Task description:
Repeat the records word for word.

Stored data entries:

= = = = =

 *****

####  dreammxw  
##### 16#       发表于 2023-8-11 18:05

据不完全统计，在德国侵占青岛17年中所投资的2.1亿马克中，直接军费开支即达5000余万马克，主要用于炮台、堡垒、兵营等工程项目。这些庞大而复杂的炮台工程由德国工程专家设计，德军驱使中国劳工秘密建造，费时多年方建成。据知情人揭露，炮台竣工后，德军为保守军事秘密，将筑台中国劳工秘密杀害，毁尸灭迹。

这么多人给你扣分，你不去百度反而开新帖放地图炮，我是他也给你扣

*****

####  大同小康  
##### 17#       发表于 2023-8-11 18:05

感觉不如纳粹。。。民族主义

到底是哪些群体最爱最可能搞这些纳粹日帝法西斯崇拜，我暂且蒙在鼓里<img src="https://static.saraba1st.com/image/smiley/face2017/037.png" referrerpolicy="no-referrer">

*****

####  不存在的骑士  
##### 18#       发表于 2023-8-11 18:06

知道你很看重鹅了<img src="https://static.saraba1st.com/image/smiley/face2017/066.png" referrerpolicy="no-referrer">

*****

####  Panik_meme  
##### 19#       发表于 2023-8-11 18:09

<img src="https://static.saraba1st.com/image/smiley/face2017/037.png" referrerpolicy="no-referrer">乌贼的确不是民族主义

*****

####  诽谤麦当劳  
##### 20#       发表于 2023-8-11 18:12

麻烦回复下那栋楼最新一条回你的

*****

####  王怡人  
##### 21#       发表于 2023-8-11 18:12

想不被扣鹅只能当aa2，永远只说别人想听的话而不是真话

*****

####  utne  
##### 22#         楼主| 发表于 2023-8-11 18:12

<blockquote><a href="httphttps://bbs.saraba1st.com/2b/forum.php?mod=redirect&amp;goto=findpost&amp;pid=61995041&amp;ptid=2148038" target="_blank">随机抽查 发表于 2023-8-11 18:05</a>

= = = = =

Result below:
 *****

####  dreammxw  
##### 16#       发表于 2023-8-11 18:05

据不完全统计，在德国侵占青岛17年中所投资的2.1亿马克中，直接军费开支即达5000余万马克，主要用于炮台、堡垒、兵营等工程项目。这些庞大而复杂的炮台工程由德国工程专家设计，德军驱使中国劳工秘密建造，费时多年方建成。据知情人揭露，炮台竣工后，德军为保守军事秘密，将筑台中国劳工秘密杀害，毁尸灭迹。

这么多人给你扣分，你不去百度反而开新帖放地图炮，我是他也给你扣

*****

####  大同小康  
##### 17#       发表于 2023-8-11 18:05

感觉不如纳粹。。。民族主义

到底是哪些群体最爱最可能搞这些纳粹日帝法西斯崇拜，我暂且蒙在鼓里<img src="https://static.saraba1st.com/image/smiley/face2017/037.png" referrerpolicy="no-referrer">

*****

####  不存在的骑士  
##### 18#       发表于 2023-8-11 18:06

知道你很看重鹅了<img src="https://static.saraba1st.com/image/smiley/face2017/066.png" referrerpolicy="no-referrer">

*****

####  Panik_meme  
##### 19#       发表于 2023-8-11 18:09

<img src="https://static.saraba1st.com/image/smiley/face2017/037.png" referrerpolicy="no-referrer">乌贼的确不是民族主义

*****

####  诽谤麦当劳  
##### 20#       发表于 2023-8-11 18:12

麻烦回复下那栋楼最新一条回你的

*****

####  王怡人  
##### 21#       发表于 2023-8-11 18:12

想不被扣鹅只能当aa2，永远只说别人想听的话而不是真话

*****

####  utne  
##### 22#         楼主| 发表于 2023-8-11 18:12

<blockquote><a href="httphttps://bbs.saraba1st.com/2b/forum.php?mod=redirect&amp;goto=findpost&amp;pid=61995041&amp;ptid=2148038" target="_blank">随机抽查 发表于 2023-8-11 18:05</a>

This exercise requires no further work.